Muitas vezes, já tarde nas nossas vidas, percebemos que não estivemos disponíveis nem atentos a ouvir e a aprender com os velhos, com os nossos familiares que já morreram e é assim que há “Histórias que se estragam”, porque “quando morre um velho, desaparece uma biblioteca”, segundo um adágio africano. É essa “luz por dentro”, o extraordinário conhecimento que descobrimos em tantos velhos através das suas histórias, das suas memórias e reflexões e a que tantas vezes damos pouco valor e atenção.
Como se atesta em “O Vício dos Livros”, depois de se ler um livro, sai-se sempre modificado.

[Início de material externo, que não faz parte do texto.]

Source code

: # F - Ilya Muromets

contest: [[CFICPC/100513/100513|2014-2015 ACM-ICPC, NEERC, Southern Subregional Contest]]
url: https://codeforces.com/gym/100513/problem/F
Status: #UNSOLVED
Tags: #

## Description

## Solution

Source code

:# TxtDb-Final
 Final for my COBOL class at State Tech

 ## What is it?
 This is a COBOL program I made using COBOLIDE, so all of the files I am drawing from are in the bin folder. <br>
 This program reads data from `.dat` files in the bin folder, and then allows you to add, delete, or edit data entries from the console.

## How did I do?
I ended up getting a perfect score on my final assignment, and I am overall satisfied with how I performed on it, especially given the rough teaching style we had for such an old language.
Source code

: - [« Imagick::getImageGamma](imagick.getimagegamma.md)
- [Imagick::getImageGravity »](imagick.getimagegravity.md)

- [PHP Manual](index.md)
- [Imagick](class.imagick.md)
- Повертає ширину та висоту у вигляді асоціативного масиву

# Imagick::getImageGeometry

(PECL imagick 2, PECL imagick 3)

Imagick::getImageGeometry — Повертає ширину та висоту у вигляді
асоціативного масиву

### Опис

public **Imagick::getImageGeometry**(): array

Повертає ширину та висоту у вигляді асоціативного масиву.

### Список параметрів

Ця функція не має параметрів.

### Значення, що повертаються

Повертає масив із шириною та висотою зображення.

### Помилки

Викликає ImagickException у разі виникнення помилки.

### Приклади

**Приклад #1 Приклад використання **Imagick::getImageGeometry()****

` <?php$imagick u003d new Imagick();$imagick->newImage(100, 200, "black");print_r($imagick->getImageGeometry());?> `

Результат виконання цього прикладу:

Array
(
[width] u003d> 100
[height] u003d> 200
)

Um livro não pode ser neutro, nem inodoro, nem algo que não cause sobressaltos no leitor. “A leitura é um diálogo entre autor e leitor”, “… deve resultar numa transformação e um leitor deverá saber que aquele que abre um livro não é a mesma pessoa que o fecha”. “Um bom livro dirige-se ao futuro de cada leitor e não ao seu presente”. Numa das suas muitas referências bibliográficas ao longo do livro, Afonso Cruz cita Graham Greene para dizer que “Quando abrimos um livro, abrimos um futuro”.
A impressão inicial no primeiro contacto visual e táctil com “O Vício dos Livros” é confirmada quando se chega à sua última página. Dá vontade de ir buscar-lhe excertos, pequenas citações. Daqueles livros a que se vai, a que se quer voltar sempre.